▶ TASK GOAL:
Throughout the material, count the lines with the word "linkedin" in them, and answer with only the figure.

▶ PROVIDED INFORMATION:
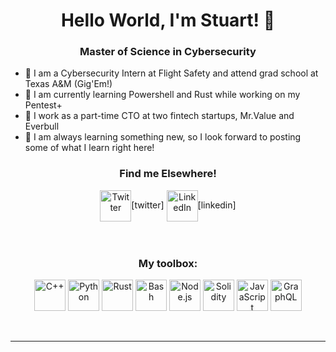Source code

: <h1 align="center">Hello World, I'm Stuart! 👋</h1>
<h3 align="center">Master of Science in Cybersecurity</h3>
<div>

- 🤝 I am a Cybersecurity Intern at Flight Safety and attend grad school at Texas A&M (Gig'Em!)
- 🌱 I am currently learning Powershell and Rust while working on my Pentest+
- 🔭 I work as a part-time CTO at two fintech startups, Mr.Value and Everbull
- 📝 I am always learning something new, so I look forward to posting some of what I learn right here!
</div>

<h3 align="center">Find me Elsewhere!</h3>
<div align="center">
<img align="center" alt="Twitter" width="50px" src="https://img.icons8.com/ios/100/000000/twitter--v2.png"/>[twitter]
<img align="center" alt="LinkedIn" width="50px" src="https://img.icons8.com/material-outlined/24/000000/linkedin--v2.png" />[linkedin]
</div>
<br /><br />

<h3 align="center">My toolbox:</h3>
<!--
Order by most proficient!
-->
<!--C/C++, Python, Rust, Bash, Node, Solidity, GraphQL -->
<div align="center">
<img align="center" alt="C++" width="50px" src="https://img.icons8.com/ios/50/000000/c-plus-plus-logo.png" />
<img align="center" alt="Python" width="50px" src="https://img.icons8.com/ios/50/000000/python--v1.png" />
<img align="center" alt="Rust" width="50px" src="https://img.icons8.com/external-tal-revivo-color-tal-revivo/24/000000/external-rust-is-a-multi-paradigm-system-programming-language-logo-color-tal-revivo.png"/>
<img align="center" alt="Bash" width="50px"src="https://img.icons8.com/ios-filled/50/000000/console.png"/>
<img align="center" alt="Node.js" width="50px" src="https://img.icons8.com/windows/32/000000/node-js.png"/>
<img align="center" alt="Solidity" width="50px" src="https://img.icons8.com/ios-filled/50/000000/solidity.png"/>
<img align="center" alt="JavaScript" width="50px" src="https://img.icons8.com/ios/50/000000/javascript--v1.png" />
<img align="center" alt="GraphQL" width="50px" src="https://img.icons8.com/external-tal-revivo-bold-tal-revivo/24/000000/external-graphql-an-open-source-data-query-and-manipulation-language-for-api-logo-bold-tal-revivo.png"/>
</div>
<br /><br />

---

<!--[website]:-->
[twitter]: https://twitter.com/thes_s_nelson
[linkedin]: https://www.linkedin.com/in/stuart-nelson/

▶ SOLUTION FOR THIS TASK:
2